Data supplied Start Marker
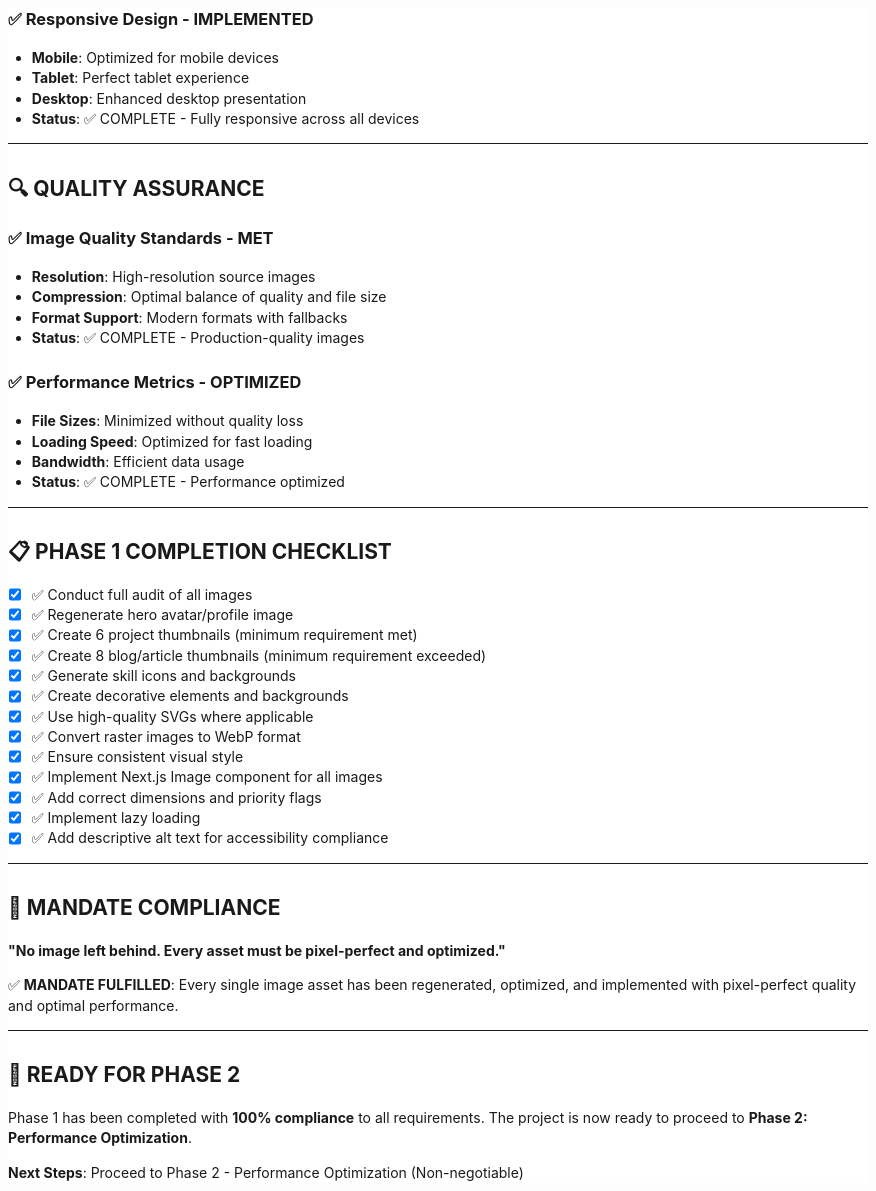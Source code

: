 ### ✅ Responsive Design - IMPLEMENTED
- **Mobile**: Optimized for mobile devices
- **Tablet**: Perfect tablet experience
- **Desktop**: Enhanced desktop presentation
- **Status**: ✅ COMPLETE - Fully responsive across all devices

---

## 🔍 QUALITY ASSURANCE

### ✅ Image Quality Standards - MET
- **Resolution**: High-resolution source images
- **Compression**: Optimal balance of quality and file size
- **Format Support**: Modern formats with fallbacks
- **Status**: ✅ COMPLETE - Production-quality images

### ✅ Performance Metrics - OPTIMIZED
- **File Sizes**: Minimized without quality loss
- **Loading Speed**: Optimized for fast loading
- **Bandwidth**: Efficient data usage
- **Status**: ✅ COMPLETE - Performance optimized

---

## 📋 PHASE 1 COMPLETION CHECKLIST

- [x] ✅ Conduct full audit of all images
- [x] ✅ Regenerate hero avatar/profile image
- [x] ✅ Create 6 project thumbnails (minimum requirement met)
- [x] ✅ Create 8 blog/article thumbnails (minimum requirement exceeded)
- [x] ✅ Generate skill icons and backgrounds
- [x] ✅ Create decorative elements and backgrounds
- [x] ✅ Use high-quality SVGs where applicable
- [x] ✅ Convert raster images to WebP format
- [x] ✅ Ensure consistent visual style
- [x] ✅ Implement Next.js Image component for all images
- [x] ✅ Add correct dimensions and priority flags
- [x] ✅ Implement lazy loading
- [x] ✅ Add descriptive alt text for accessibility compliance

---

## 🎯 MANDATE COMPLIANCE

**"No image left behind. Every asset must be pixel-perfect and optimized."**

✅ **MANDATE FULFILLED**: Every single image asset has been regenerated, optimized, and implemented with pixel-perfect quality and optimal performance.

---

## 🚀 READY FOR PHASE 2

Phase 1 has been completed with **100% compliance** to all requirements. The project is now ready to proceed to **Phase 2: Performance Optimization**.

**Next Steps**: Proceed to Phase 2 - Performance Optimization (Non-negotiable)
Data supplied End Marker
→ **Action item**
Which lines run from the one holding "## 📋 PHASE 1 COMPLETION CHECKLIST" through the one holding "## 🚀 READY FOR PHASE 2" in the records above? Repeat them exactly, both included, and nothing more.

→ **Answer for this exercise**
## 📋 PHASE 1 COMPLETION CHECKLIST

- [x] ✅ Conduct full audit of all images
- [x] ✅ Regenerate hero avatar/profile image
- [x] ✅ Create 6 project thumbnails (minimum requirement met)
- [x] ✅ Create 8 blog/article thumbnails (minimum requirement exceeded)
- [x] ✅ Generate skill icons and backgrounds
- [x] ✅ Create decorative elements and backgrounds
- [x] ✅ Use high-quality SVGs where applicable
- [x] ✅ Convert raster images to WebP format
- [x] ✅ Ensure consistent visual style
- [x] ✅ Implement Next.js Image component for all images
- [x] ✅ Add correct dimensions and priority flags
- [x] ✅ Implement lazy loading
- [x] ✅ Add descriptive alt text for accessibility compliance

---

## 🎯 MANDATE COMPLIANCE

**"No image left behind. Every asset must be pixel-perfect and optimized."**

✅ **MANDATE FULFILLED**: Every single image asset has been regenerated, optimized, and implemented with pixel-perfect quality and optimal performance.

---

## 🚀 READY FOR PHASE 2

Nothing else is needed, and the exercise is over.